Das Science Museum fiel in Ungnade, weil es Shell als finanziellen Unterstützer der Ausstellung „Our Future Planet“ akzeptierte. Wer für die reine Lehre eintritt, hat für moderne Formen des Ablasshandels eben kein Verständnis. Es sei inakzeptabel, wenn eine so großartige kulturelle Institution das „schmutzige Geld“ einer Ölgesellschaft annehme, sagte Charlie Gardner, Dozent an der University of Kent und Mitglied von „Scientists for Extinction Rebellion“. Die Branche habe eine „antiwissenschaftliche Agenda“. Denn wissenschaftlich, man ahnt es schon, ist nur das, was XR so nennt. Es ist nicht das erste Mal, dass die Gruppierung ein weiches Ziel ins Visier genommen hat. Die Royal Shakespeare Company trennte sich 2019 nach wütenden Protesten vom Sponsor BP, der Tickets für Jugendliche subventioniert hatte. Dem WWF, dessen Zentrale in Woking gestürmt wurde, wirft „XR Youth Solidarity“ Menschenrechtsverletzungen und die Vertreibung von Angehörigen indigener Völker vor. Es geht dabei übrigens um Ranger, die der Wilderei in Nationalparks Einhalt ge­bieten sollen. Wer mehr darüber wissen will, findet auf der Website von XR ein Stück über die „rassis­tischen und neokolonialistischen Wurzeln des Naturschutzes“, in dem unter anderem darüber geklagt wird, dass „die Betonung rationaler Fakten und ein stark verwestlichtes Wissenschaftskonzept indigenes und traditionelles Wissen und Jahrtausende der Erfahrung syste­matisch ausschließen“. Dessen ungeachtet sind die Anhänger von XR gerne bereit, ausgefeilten Computermodellen zur Erderwärmung Glauben zu schenken, die nicht von Schamanen oder Druiden stammen.

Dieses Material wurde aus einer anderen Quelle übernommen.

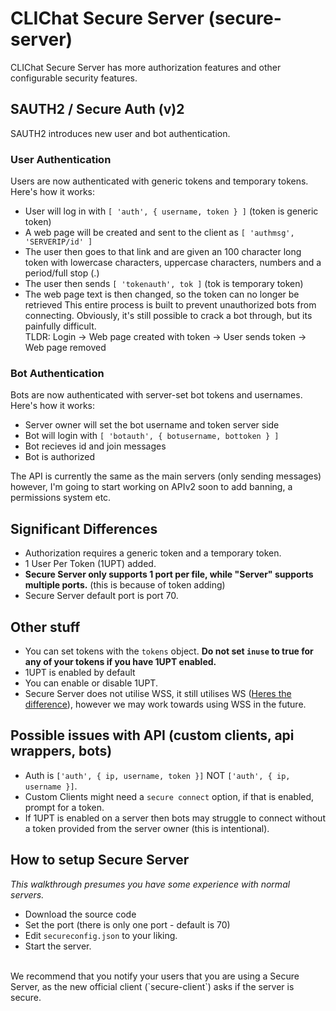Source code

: # CLIChat Secure Server (secure-server)
CLIChat Secure Server has more authorization features and other configurable security features.

## SAUTH2 / Secure Auth (v)2
SAUTH2 introduces new user and bot authentication. 
### User Authentication
Users are now authenticated with generic tokens and temporary tokens. Here's how it works:
- User will log in with `[ 'auth', { username, token } ]` (token is generic token)
- A web page will be created and sent to the client as `[ 'authmsg', 'SERVERIP/id' ]`
- The user then goes to that link and are given an 100 character long token with lowercase characters, uppercase characters, numbers and a period/full stop (.)
- The user then sends `[ 'tokenauth', tok ]` (tok is temporary token)
- The web page text is then changed, so the token can no longer be retrieved
This entire process is built to prevent unauthorized bots from connecting.
Obviously, it's still possible to crack a bot through, but its painfully difficult. <br>
TLDR: Login -> Web page created with token -> User sends token -> Web page removed

### Bot Authentication
Bots are now authenticated with server-set bot tokens and usernames. Here's how it works:
- Server owner will set the bot username and token server side
- Bot will login with `[ 'botauth', { botusername, bottoken } ]`
- Bot recieves id and join messages
- Bot is authorized

The API is currently the same as the main servers (only sending messages) however, I'm going to start working on APIv2 soon to add banning, a permissions system etc.

## Significant Differences
- Authorization requires a generic token and a temporary token.
- 1 User Per Token (1UPT) added.
- **Secure Server only supports 1 port per file, while "Server" supports multiple ports.** (this is because of token adding)
- Secure Server default port is port 70.

## Other stuff
- You can set tokens with the `tokens` object. **Do not set `inuse` to true for any of your tokens if you have 1UPT enabled.**
- 1UPT is enabled by default
- You can enable or disable 1UPT.
- Secure Server does not utilise WSS, it still utilises WS ([Heres the difference](https://portswigger.net/web-security/websockets/what-are-websockets#:~:text=The%20wss%20protocol%20establishes%20a,protocol%20uses%20an%20unencrypted%20connection.&text=At%20this%20point%2C%20the%20network,WebSocket%20messages%20in%20either%20direction.)), however we may work towards using WSS in the future.


## Possible issues with API (custom clients, api wrappers, bots)
- Auth is `['auth', { ip, username, token }]` NOT `['auth', { ip, username }]`.
- Custom Clients might need a `secure connect` option, if that is enabled, prompt for a token.
- If 1UPT is enabled on a server then bots may struggle to connect without a token provided from the server owner (this is intentional).

## How to setup Secure Server
_This walkthrough presumes you have some experience with normal servers._
- Download the source code
- Set the port (there is only one port - default is 70)
- Edit `secureconfig.json` to your liking.
- Start the server.
<br>
We recommend that you notify your users that you are using a Secure Server, as the new official client (`secure-client`) asks if the server is secure. 

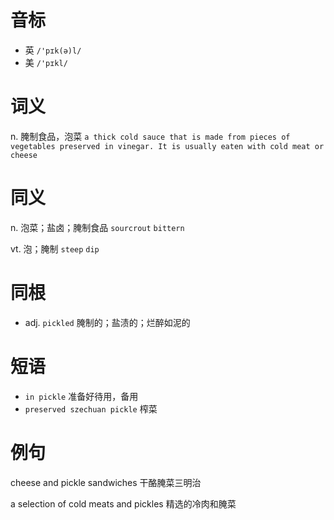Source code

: # 音标

- 英 `/'pɪk(ə)l/`
- 美 `/'pɪkl/`

# 词义

n. 腌制食品，泡菜
`a thick cold sauce that is made from pieces of vegetables preserved in vinegar. It is usually eaten with cold meat or cheese`

# 同义

n. 泡菜；盐卤；腌制食品
`sourcrout` `bittern`

vt. 泡；腌制
`steep` `dip`

# 同根

- adj. `pickled` 腌制的；盐渍的；烂醉如泥的

# 短语

- `in pickle` 准备好待用，备用
- `preserved szechuan pickle` 榨菜

# 例句

cheese and pickle sandwiches
干酪腌菜三明治

a selection of cold meats and pickles
精选的冷肉和腌菜


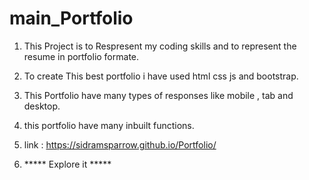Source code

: # main_Portfolio
1. This Project is to Respresent my coding skills and to represent the resume in portfolio formate.
2. To create This best portfolio i have used html css js and bootstrap.
3. This Portfolio have many types of responses like mobile , tab and desktop.
4. this portfolio have many inbuilt functions.
5. link : https://sidramsparrow.github.io/Portfolio/
   
6. ***** Explore it *****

Von Arla verlangt die XR-Schwesterorganisation Animal Rebellion, die Produktion bis 2025 auf pflanzliche Erzeugnisse umzustellen. Das sei unvermeidlich, wenn man dem Klimanotstand ernsthaft begegnen wolle. Schließlich sei das Treibhausgas Methan in erster Linie ein Nebenprodukt der Massentierhaltung. Was spielt es da noch für eine Rolle, dass sich Arla dazu verpflichtet hat, Milchprodukte so nachhaltig wie möglich herzustellen, und ihre Emissionen bis 2050 auf null herunterfahren will? Die Aktivisten blockierten die Zufahrt zum Arla-Vertriebszentrum in Aylesbury mit Barrikaden aus Bambus und Beton.

Immerhin klebten sich dieses Jahr noch keine XR-Anhänger an Nahverkehrszüge, um den Lon­doner Berufsverkehr zum Erliegen zu bringen. Vielleicht lernen ja selbst sie aus den Fehlern der Vergangenheit.